A secret and nefarious plot to save the environment!
Don’t you love your freedom? The feeling that you can do whatever it is that you want to do each and every morning? Like, maybe you’ll go get a donut and some coffee. Or maybe you’ll drive down to the beach and check the surf. Maybe the waves are small but the sky is warm and you’ll go for a swim. Or maybe you’ll pull your trusty 5’9 Matt Biolos Short Round out and go for a surf.
Maybe you’re a pro and proud member of the World Surf League and maybe you’re in Portugal and are ready to go for your very first major win and you pull out your Matt Biolos Sub Driver and…
STOP RIGHT THERE KOLOHE ANDINO! YOU ARE UNDER ARREST FOR VIOLATING ARTICLE 4 OF THE SANTA MONICA SURFBOARD PURITY LAWS!
Whoa!
Does this far-fetched ridiculousness seem straight out of the terrifying fiction The Man in the High Castle which depicts a world where Nazi Germany won World War II?
Well guess what? It also depicts this world where World Surf League CEO Paul Speaker rules like a pugnacious dictator!
It’s true! Our own (he’s not really our own but a gal can dream) Nick Carroll has just reported on a top-ish secret meeting where the WSL and various shapers kicked around banning toxic surfboards from competition! Let’s read a little!
Early in September, around the time of the Hurley Trestles Pro in San Clemente, California, the WSL management convened a very hush-hush meeting.
Invited was a range of surfboard makers, surfboard materials manufacturers, and green-thinking consultants. The meeting was designed to sound out a notion of quietly radical proportions — so radical nobody’s ever dared bust it out before.
Pro surfing’s owner and governing body may soon begin to regulate the equipment ridden by its elite competitors. In other words: tell ‘em what sort of boards they can ride.
This notion is being driven by a seemingly laudable goal: sustainability. It’s been widely known for decades that the classic PU/PE board is an environmental peril of sorts. Blanks and resins involve toxic chemicals, including known human carcinogens. Exposure to these chemicals and others has taken a small but steady toll on surfboard workers worldwide over the generations.
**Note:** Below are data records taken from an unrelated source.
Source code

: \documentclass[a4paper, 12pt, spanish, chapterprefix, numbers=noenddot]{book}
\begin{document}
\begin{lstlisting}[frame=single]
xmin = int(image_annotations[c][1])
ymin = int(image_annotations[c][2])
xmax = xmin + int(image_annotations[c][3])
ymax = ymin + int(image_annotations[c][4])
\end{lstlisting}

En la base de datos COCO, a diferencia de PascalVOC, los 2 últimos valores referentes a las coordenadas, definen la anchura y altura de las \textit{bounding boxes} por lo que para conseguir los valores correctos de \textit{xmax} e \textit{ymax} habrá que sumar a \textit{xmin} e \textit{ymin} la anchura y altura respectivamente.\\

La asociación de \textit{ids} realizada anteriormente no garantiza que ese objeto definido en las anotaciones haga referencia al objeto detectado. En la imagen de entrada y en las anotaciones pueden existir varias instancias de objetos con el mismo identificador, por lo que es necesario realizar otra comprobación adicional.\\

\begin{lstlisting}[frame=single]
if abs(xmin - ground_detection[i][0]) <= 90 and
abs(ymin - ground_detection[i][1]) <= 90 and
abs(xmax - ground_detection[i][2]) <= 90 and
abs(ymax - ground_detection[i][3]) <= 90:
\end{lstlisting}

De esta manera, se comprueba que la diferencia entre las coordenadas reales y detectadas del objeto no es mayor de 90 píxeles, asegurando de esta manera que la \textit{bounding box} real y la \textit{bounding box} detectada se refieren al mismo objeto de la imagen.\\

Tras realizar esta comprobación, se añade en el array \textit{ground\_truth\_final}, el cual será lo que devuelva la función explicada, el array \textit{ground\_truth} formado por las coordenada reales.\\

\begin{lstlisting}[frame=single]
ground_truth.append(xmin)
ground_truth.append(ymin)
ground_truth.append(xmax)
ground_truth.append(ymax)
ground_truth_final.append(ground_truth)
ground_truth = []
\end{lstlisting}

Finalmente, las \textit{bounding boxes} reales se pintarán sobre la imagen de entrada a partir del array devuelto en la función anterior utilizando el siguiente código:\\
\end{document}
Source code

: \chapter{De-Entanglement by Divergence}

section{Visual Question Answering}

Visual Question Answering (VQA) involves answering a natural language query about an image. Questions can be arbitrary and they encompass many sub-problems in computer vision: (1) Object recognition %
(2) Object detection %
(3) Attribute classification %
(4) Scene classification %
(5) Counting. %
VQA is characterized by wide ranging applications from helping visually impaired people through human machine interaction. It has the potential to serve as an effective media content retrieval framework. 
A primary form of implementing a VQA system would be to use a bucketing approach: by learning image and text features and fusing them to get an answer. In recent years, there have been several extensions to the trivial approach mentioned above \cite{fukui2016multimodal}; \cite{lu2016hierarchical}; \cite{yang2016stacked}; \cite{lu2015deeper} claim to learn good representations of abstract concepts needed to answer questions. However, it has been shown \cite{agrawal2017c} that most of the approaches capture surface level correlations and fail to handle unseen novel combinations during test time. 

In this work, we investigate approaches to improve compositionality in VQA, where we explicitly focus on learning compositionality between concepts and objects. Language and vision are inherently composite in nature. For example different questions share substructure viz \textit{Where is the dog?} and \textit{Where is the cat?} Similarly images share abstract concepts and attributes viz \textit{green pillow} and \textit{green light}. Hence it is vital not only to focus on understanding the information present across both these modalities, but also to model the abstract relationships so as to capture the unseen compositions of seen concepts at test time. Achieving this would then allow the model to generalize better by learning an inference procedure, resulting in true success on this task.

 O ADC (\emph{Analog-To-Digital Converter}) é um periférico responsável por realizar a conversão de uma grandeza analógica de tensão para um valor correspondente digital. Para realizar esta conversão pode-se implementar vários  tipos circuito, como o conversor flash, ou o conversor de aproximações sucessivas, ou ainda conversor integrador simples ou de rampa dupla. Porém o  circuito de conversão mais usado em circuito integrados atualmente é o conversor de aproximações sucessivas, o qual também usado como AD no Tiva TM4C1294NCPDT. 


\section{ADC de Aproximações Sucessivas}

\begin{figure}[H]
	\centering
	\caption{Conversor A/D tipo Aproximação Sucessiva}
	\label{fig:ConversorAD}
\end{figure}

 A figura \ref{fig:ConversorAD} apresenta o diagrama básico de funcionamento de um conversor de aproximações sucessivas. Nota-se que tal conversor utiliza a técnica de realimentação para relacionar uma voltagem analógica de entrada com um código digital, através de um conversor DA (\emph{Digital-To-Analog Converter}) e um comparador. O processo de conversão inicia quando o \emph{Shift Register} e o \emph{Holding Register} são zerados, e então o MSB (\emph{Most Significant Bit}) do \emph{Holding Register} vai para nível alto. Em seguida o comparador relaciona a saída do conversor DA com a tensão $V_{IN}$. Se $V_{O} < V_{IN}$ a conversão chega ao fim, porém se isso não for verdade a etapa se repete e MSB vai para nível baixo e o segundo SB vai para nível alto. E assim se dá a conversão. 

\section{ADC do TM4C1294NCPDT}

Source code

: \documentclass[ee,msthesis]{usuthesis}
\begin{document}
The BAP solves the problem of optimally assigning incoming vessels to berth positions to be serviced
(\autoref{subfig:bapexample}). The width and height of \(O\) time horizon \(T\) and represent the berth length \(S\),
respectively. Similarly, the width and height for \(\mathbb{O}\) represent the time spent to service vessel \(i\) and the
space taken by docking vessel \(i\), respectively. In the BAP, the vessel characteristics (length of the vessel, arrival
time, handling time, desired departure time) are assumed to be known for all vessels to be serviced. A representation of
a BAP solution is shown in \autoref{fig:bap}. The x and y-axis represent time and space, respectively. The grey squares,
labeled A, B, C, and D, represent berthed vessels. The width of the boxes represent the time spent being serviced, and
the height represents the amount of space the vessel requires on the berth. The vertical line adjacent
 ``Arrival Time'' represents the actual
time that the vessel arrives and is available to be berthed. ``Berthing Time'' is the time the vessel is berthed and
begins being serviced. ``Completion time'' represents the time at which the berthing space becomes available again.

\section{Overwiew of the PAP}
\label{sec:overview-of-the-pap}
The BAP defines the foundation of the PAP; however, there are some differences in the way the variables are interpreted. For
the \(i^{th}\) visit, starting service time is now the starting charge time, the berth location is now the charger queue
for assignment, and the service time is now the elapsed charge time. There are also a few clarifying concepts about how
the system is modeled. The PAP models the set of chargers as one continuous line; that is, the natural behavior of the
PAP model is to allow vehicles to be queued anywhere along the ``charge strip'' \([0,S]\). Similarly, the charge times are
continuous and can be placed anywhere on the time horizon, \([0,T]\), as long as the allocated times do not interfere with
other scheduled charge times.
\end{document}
On top of that, the things are effectively inert, taking centuries to break down in surface landfill. And speaking of breaking — they break. Especially if you’re a pro. The CT’s surfboard disposal count is off the charts.
Not exactly sustainable.
On and on Nick goes, as he is wont to do, cracking the most important/radically fascist plot in surfing’s storied history! You must read in its entirety here…
But let’s do what we do best and quickly opine without full comprehension! Do you think the World Surf League should become a nanny or do you think the surfers should decide for themselves how best to protect/destroy the environment?